◆ WHAT TO DO
Go through the records and count the lines where the string "Análisis" occurs. Reply with the number only.

· · · · ·

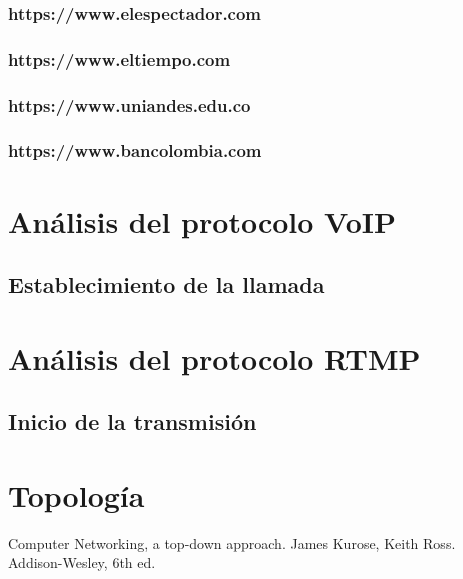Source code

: \documentclass[10pt]{article}
\begin{document}
\subsubsection{https://www.elespectador.com}
\subsubsection{https://www.eltiempo.com}
\subsubsection{https://www.uniandes.edu.co}
\subsubsection{https://www.bancolombia.com}


\renewcommand{\thesection}{8.\arabic{section}}
\section{Análisis del protocolo VoIP}
\subsection{Establecimiento de la llamada}


\renewcommand{\thesection}{8.\arabic{section}}
\section{Análisis del protocolo RTMP}
\subsection{Inicio de la transmisión}


\renewcommand{\thesection}{9.\arabic{section}}
\setcounter{section}{0}
\section{Topología}












\begin{thebibliography}{9}


  Computer Networking, a top-down approach. James Kurose, Keith Ross. Addison-Wesley, 6th ed.

  \end{thebibliography}
\end{document}
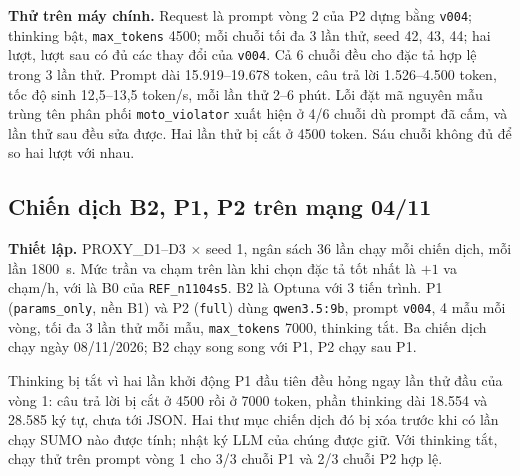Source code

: \documentclass[../main.tex]{subfiles}
\begin{document}
\textbf{Thử trên máy chính.} Request là prompt vòng 2 của P2 dựng bằng \texttt{v004}; thinking bật, \texttt{max\_tokens} 4500; mỗi chuỗi tối đa 3 lần thử, seed 42, 43, 44; hai lượt, lượt sau có đủ các thay đổi của \texttt{v004}. Cả 6 chuỗi đều cho đặc tả hợp lệ trong 3 lần thử. Prompt dài 15.919--19.678 token, câu trả lời 1.526--4.500 token, tốc độ sinh 12,5--13,5 token/s, mỗi lần thử 2--6 phút. Lỗi đặt mã nguyên mẫu trùng tên phân phối \texttt{moto\_violator} xuất hiện ở 4/6 chuỗi dù prompt đã cấm, và lần thử sau đều sửa được. Hai lần thử bị cắt ở 4500 token. Sáu chuỗi không đủ để so hai lượt với nhau.

\subsection{Chiến dịch B2, P1, P2 trên mạng 04/11}
\label{subsection:campaigns_n1108}

\textbf{Thiết lập.} PROXY\_D1--D3 $\times$ seed 1, ngân sách 36 lần chạy mỗi chiến dịch, mỗi lần 1800~s. Mức trần va chạm trên làn khi chọn đặc tả tốt nhất là  $+ 1$ va chạm/h, với  là B0 của \texttt{REF\_n1104s5}. B2 là Optuna với 3 tiến trình. P1 (\texttt{params\_only}, nền B1) và P2 (\texttt{full}) dùng \texttt{qwen3.5:9b}, prompt \texttt{v004}, 4 mẫu mỗi vòng, tối đa 3 lần thử mỗi mẫu, \texttt{max\_tokens} 7000, thinking tắt. Ba chiến dịch chạy ngày 08/11/2026; B2 chạy song song với P1, P2 chạy sau P1.

Thinking bị tắt vì hai lần khởi động P1 đầu tiên đều hỏng ngay lần thử đầu của vòng 1: câu trả lời bị cắt ở 4500 rồi ở 7000 token, phần thinking dài 18.554 và 28.585 ký tự, chưa tới JSON. Hai thư mục chiến dịch đó bị xóa trước khi có lần chạy SUMO nào được tính; nhật ký LLM của chúng được giữ. Với thinking tắt, chạy thử trên prompt vòng 1 cho 3/3 chuỗi P1 và 2/3 chuỗi P2 hợp lệ.
\end{document}
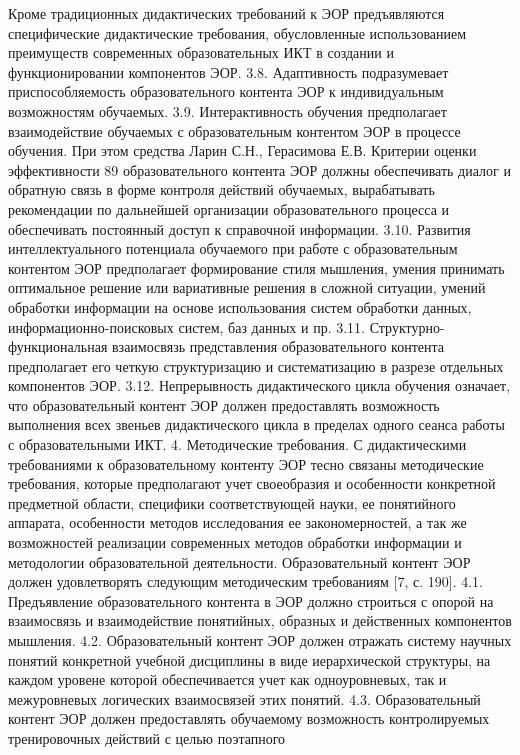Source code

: Кроме традиционных дидактических требований к ЭОР предъявляются
специфические дидактические требования, обусловленные использованием
преимуществ современных образовательных ИКТ в создании и функционировании компонентов ЭОР.
3.8. Адаптивность подразумевает приспособляемость образовательного
контента ЭОР к индивидуальным возможностям обучаемых.
3.9. Интерактивность обучения предполагает взаимодействие обучаемых
с образовательным контентом ЭОР в процессе обучения. При этом средства Ларин С.Н., Герасимова Е.В. Критерии оценки эффективности
89
образовательного контента ЭОР должны обеспечивать диалог и обратную
связь в форме контроля действий обучаемых, вырабатывать рекомендации по
дальнейшей организации образовательного процесса и обеспечивать постоянный доступ к справочной информации.
3.10. Развития интеллектуального потенциала обучаемого при работе с образовательным контентом ЭОР предполагает формирование стиля мышления,
умения принимать оптимальное решение или вариативные решения в сложной
ситуации, умений обработки информации на основе использования систем
обработки данных, информационно-поисковых систем, баз данных и пр.
3.11. Структурно-функциональная взаимосвязь представления образовательного контента предполагает его четкую структуризацию и систематизацию в разрезе отдельных компонентов ЭОР.
3.12. Непрерывность дидактического цикла обучения означает, что образовательный контент ЭОР должен предоставлять возможность выполнения всех звеньев дидактического цикла в пределах одного сеанса работы с
образовательными ИКТ.
4. Методические требования.
С дидактическими требованиями к образовательному контенту ЭОР
тесно связаны методические требования, которые предполагают учет своеобразия и особенности конкретной предметной области, специфики соответствующей науки, ее понятийного аппарата, особенности методов исследования ее закономерностей, а так же возможностей реализации современных методов обработки информации и методологии образовательной деятельности. Образовательный контент ЭОР должен удовлетворять следующим методическим требованиям [7, с. 190].
4.1. Предъявление образовательного контента в ЭОР должно строиться
с опорой на взаимосвязь и взаимодействие понятийных, образных и действенных компонентов мышления.
4.2. Образовательный контент ЭОР должен отражать систему научных
понятий конкретной учебной дисциплины в виде иерархической структуры,
на каждом уровене которой обеспечивается учет как одноуровневых, так и
межуровневых логических взаимосвязей этих понятий.
4.3. Образовательный контент ЭОР должен предоставлять обучаемому
возможность контролируемых тренировочных действий с целью поэтапного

· · · · ·

◆ RESULT OF THE TASK
2